Part One – the picture in my head and a general moan.
My first memories of church on the cusp of the 1960s were going to Sunday School in the building next to the church and one day being told I was too old for the Sunday School and would go to the main church now. The daunting atmosphere made me turn round a few metres inside the door and walk out never to return. Part of that, I guess, is that my parents did not go to church, my father, an elder in the Church of Scotland, never felt comfortable in the Anglican church in England. So I put my hands up that I start from a fairly negative place.
My next church experience in the enlightened 1970s (as an argumentative atheist) at the age of 21 was having to attend church for special occasions with my class of ten- and eleven-year-olds in the North London Church of England Primary School where I got my first teaching job. (God definitely has a sense of humour!) Trying to keep them interested and, above all, quiet was quite a challenge so it did not improve my opinion about the church’s attitude to children, namely that they were definitely wanted to be seen, to be small adults and definitely not heard unless they were singing or reading.
Since then, the growth of Sunday morning sports clubs and the demise of organised religion in general has seen a huge drop in attendance by children and families. Much of life and news is captured in bite sized social media clips for both children and adults and the choice of church or a sporting activity and being with one’s teammates is not really a fair contest.
What does church have to offer children? That is not the same question as ‘what does being a Christian offer?’ which has a different answer entirely.
The large warehouse-based Pentecostal church on the nearby industrial estate offers an indoor skate park side room and ride on toys in the main auditorium for the little ones. The service is loud enough to drown out the noises and so for young parents it might seem a good choice. Other denominations have traditional Sunday School where they have enough children and the children may or may not join the main service at some point.

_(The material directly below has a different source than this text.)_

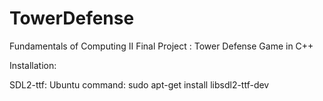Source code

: # TowerDefense

Fundamentals of Computing II Final Project : Tower Defense Game in C++

Installation:

SDL2-ttf: Ubuntu command: sudo apt-get install libsdl2-ttf-dev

Over the years in our benefice churches, I have seen and experienced a variety of approaches and to say that I hold fairly strong opinions about some approaches is to understate my passionate for education and how we treat our youngsters. Here are a few examples I have experienced over the last 4 decades…. I am sure you have others that you can tell me about later….
- The full high church experience: Children are encouraged to join the choir, robe and be acolytes, incense boat carriers etc and a room might be provided for parents to remove children who are not coping with the service. My suggestion, once upon a time was to make the Lady Chapel in one of our churches into a sound proof room with a screen and a loudspeaker broadcasting the service to any adults having to take children out would still be able to feel part of things…. Of course it was dismissed instantly but I like to put ideas out there!
- Children go out for the first part of the service for a Sunday School experience and come back to sit with the leaders, or with their parents at the Peace and report on what they have been doing as part of the notices slot.
- The traditional approach of making any children sit quietly in the main service because the feeling was that the discipline of this would inculcate a love of the liturgy. Sunday school provided mid Sunday afternoon.
- Family services with and without communion where the attempt is to involve everyone – especially those with a shorter attention span. My favourites for these when we had lots of very small children was a bespoke service sitting in a circle in the Lady Chapel with the children trapped in the middle so they could not run off and became everyone’s responsibility.
- Breakfast / café church where there was an activity table in a fairly prominent place where the children could participate in challenges related to the service theme and still be part of the whole service. (Some of these were eucharistic some not – the other advantage of these was that they were in the Crypt / church hall which was much cheaper to heat in the winter)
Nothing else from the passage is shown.